[[ Dataset entries, beginning ]]

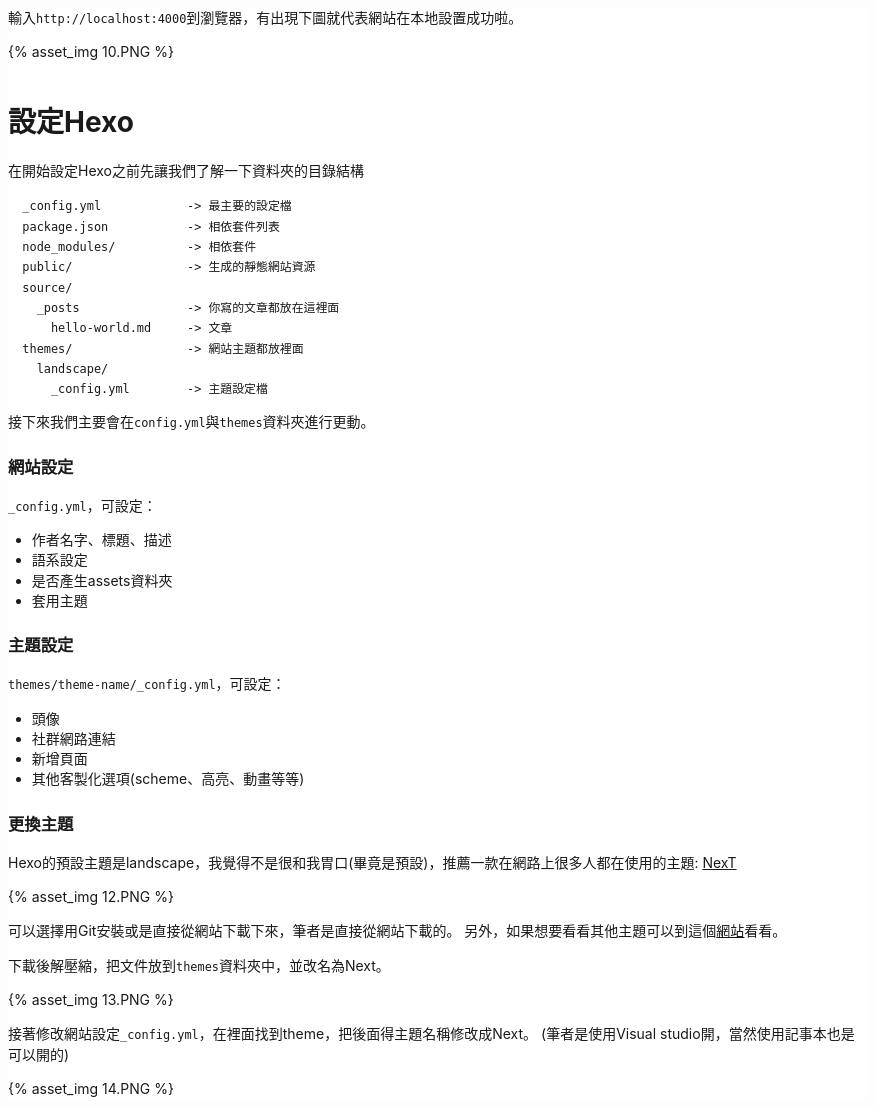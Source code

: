輸入`http://localhost:4000`到瀏覽器，有出現下圖就代表網站在本地設置成功啦。

{% asset_img 10.PNG %}

# 設定Hexo
在開始設定Hexo之前先讓我們了解一下資料夾的目錄結構
```
  _config.yml            -> 最主要的設定檔
  package.json           -> 相依套件列表
  node_modules/          -> 相依套件
  public/                -> 生成的靜態網站資源
  source/
    _posts               -> 你寫的文章都放在這裡面
      hello-world.md     -> 文章
  themes/                -> 網站主題都放裡面
    landscape/
      _config.yml        -> 主題設定檔
```
接下來我們主要會在`config.yml`與`themes`資料夾進行更動。

### 網站設定
`_config.yml`，可設定：

* 作者名字、標題、描述
* 語系設定
* 是否產生assets資料夾
* 套用主題

### 主題設定
`themes/theme-name/_config.yml`，可設定：

* 頭像
* 社群網路連結
* 新增頁面
* 其他客製化選項(scheme、高亮、動畫等等)

### 更換主題
Hexo的預設主題是landscape，我覺得不是很和我胃口(畢竟是預設)，推薦一款在網路上很多人都在使用的主題:
[NexT](https://github.com/iissnan/hexo-theme-next)

{% asset_img 12.PNG %}

可以選擇用Git安裝或是直接從網站下載下來，筆者是直接從網站下載的。
另外，如果想要看看其他主題可以到這個[網站](https://hexo.io/themes/)看看。

下載後解壓縮，把文件放到`themes`資料夾中，並改名為Next。

{% asset_img 13.PNG %}

接著修改網站設定`_config.yml`，在裡面找到theme，把後面得主題名稱修改成Next。
(筆者是使用Visual studio開，當然使用記事本也是可以開的)

{% asset_img 14.PNG %}
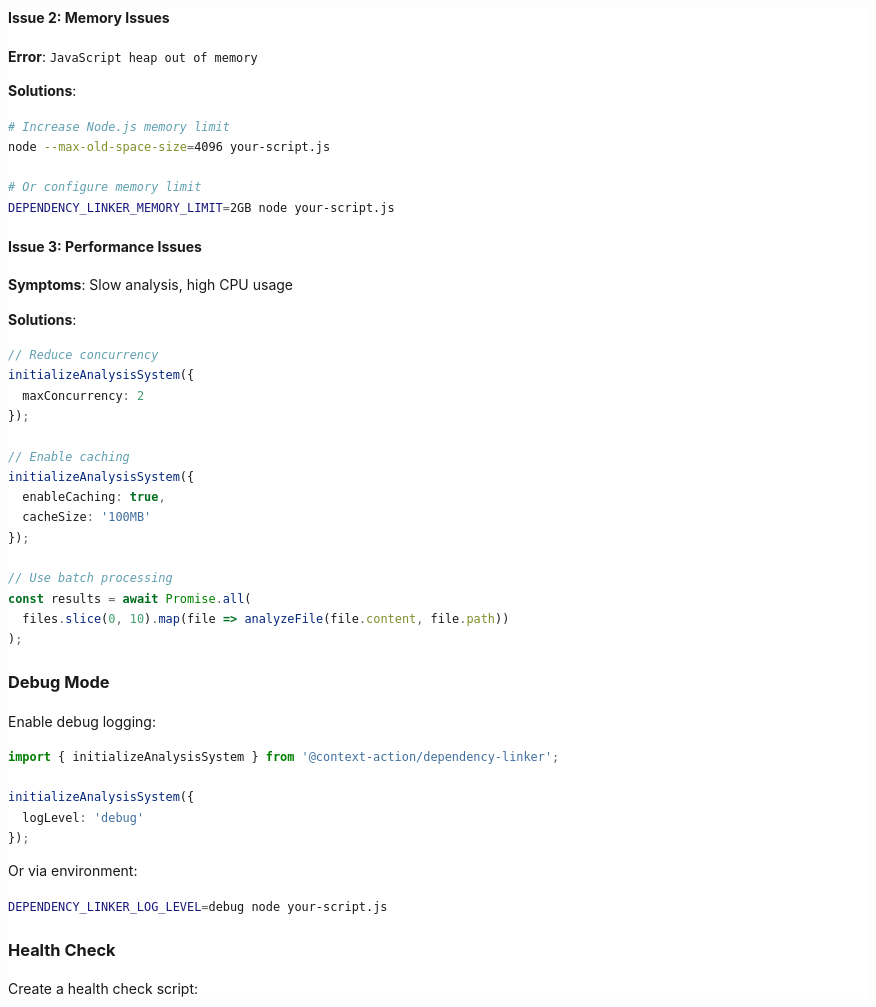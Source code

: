 #### Issue 2: Memory Issues
**Error**: `JavaScript heap out of memory`

**Solutions**:
```bash
# Increase Node.js memory limit
node --max-old-space-size=4096 your-script.js

# Or configure memory limit
DEPENDENCY_LINKER_MEMORY_LIMIT=2GB node your-script.js
```

#### Issue 3: Performance Issues
**Symptoms**: Slow analysis, high CPU usage

**Solutions**:
```typescript
// Reduce concurrency
initializeAnalysisSystem({
  maxConcurrency: 2
});

// Enable caching
initializeAnalysisSystem({
  enableCaching: true,
  cacheSize: '100MB'
});

// Use batch processing
const results = await Promise.all(
  files.slice(0, 10).map(file => analyzeFile(file.content, file.path))
);
```

### Debug Mode

Enable debug logging:

```typescript
import { initializeAnalysisSystem } from '@context-action/dependency-linker';

initializeAnalysisSystem({
  logLevel: 'debug'
});
```

Or via environment:
```bash
DEPENDENCY_LINKER_LOG_LEVEL=debug node your-script.js
```

### Health Check

Create a health check script:
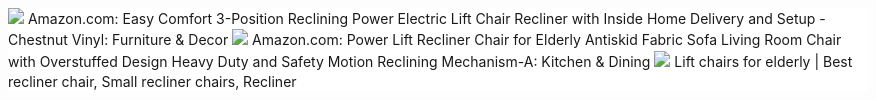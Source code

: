 [ ![](https://images-na.ssl-images-amazon.com/images/I/618boJeVFhL._AC_SY355_.jpg)](https://images-na.ssl-images-amazon.com/images/I/618boJeVFhL._AC_SY355_.jpg) Amazon.com: Easy Comfort 3-Position Reclining Power Electric Lift Chair  Recliner with Inside Home Delivery and Setup - Chestnut Vinyl: Furniture &  Decor
[ ![](https://images-na.ssl-images-amazon.com/images/I/61lre-deqJL._AC_SL1000_.jpg)](https://images-na.ssl-images-amazon.com/images/I/61lre-deqJL._AC_SL1000_.jpg) Amazon.com: Power Lift Recliner Chair for Elderly Antiskid Fabric Sofa  Living Room Chair with Overstuffed Design Heavy Duty and Safety Motion  Reclining Mechanism-A: Kitchen & Dining
[ ![](https://i.pinimg.com/originals/99/75/05/9975051855840edda3fc9ef4e08aac03.jpg)](https://i.pinimg.com/originals/99/75/05/9975051855840edda3fc9ef4e08aac03.jpg) Lift chairs for elderly | Best recliner chair, Small recliner chairs,  Recliner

[[ Dataset entries, end ]]

◆ Work instruction
Only the lines from the top of the data through the line with "#### Issue 3: Performance Issues" should be quoted, exactly and with both ends kept; skip the pictures.

◆ Your solution
Source code

:輸入`http://localhost:4000`到瀏覽器，有出現下圖就代表網站在本地設置成功啦。

{% asset_img 10.PNG %}

# 設定Hexo
在開始設定Hexo之前先讓我們了解一下資料夾的目錄結構
```
  _config.yml            -> 最主要的設定檔
  package.json           -> 相依套件列表
  node_modules/          -> 相依套件
  public/                -> 生成的靜態網站資源
  source/
    _posts               -> 你寫的文章都放在這裡面
      hello-world.md     -> 文章
  themes/                -> 網站主題都放裡面
    landscape/
      _config.yml        -> 主題設定檔
```
接下來我們主要會在`config.yml`與`themes`資料夾進行更動。

### 網站設定
`_config.yml`，可設定：

* 作者名字、標題、描述
* 語系設定
* 是否產生assets資料夾
* 套用主題

### 主題設定
`themes/theme-name/_config.yml`，可設定：

* 頭像
* 社群網路連結
* 新增頁面
* 其他客製化選項(scheme、高亮、動畫等等)

### 更換主題
Hexo的預設主題是landscape，我覺得不是很和我胃口(畢竟是預設)，推薦一款在網路上很多人都在使用的主題:
[NexT](https://github.com/iissnan/hexo-theme-next)

{% asset_img 12.PNG %}

可以選擇用Git安裝或是直接從網站下載下來，筆者是直接從網站下載的。
另外，如果想要看看其他主題可以到這個[網站](https://hexo.io/themes/)看看。

下載後解壓縮，把文件放到`themes`資料夾中，並改名為Next。

{% asset_img 13.PNG %}

接著修改網站設定`_config.yml`，在裡面找到theme，把後面得主題名稱修改成Next。
(筆者是使用Visual studio開，當然使用記事本也是可以開的)

{% asset_img 14.PNG %}
Source code

: #### Issue 2: Memory Issues
**Error**: `JavaScript heap out of memory`

**Solutions**:
```bash
# Increase Node.js memory limit
node --max-old-space-size=4096 your-script.js

# Or configure memory limit
DEPENDENCY_LINKER_MEMORY_LIMIT=2GB node your-script.js
```

#### Issue 3: Performance Issues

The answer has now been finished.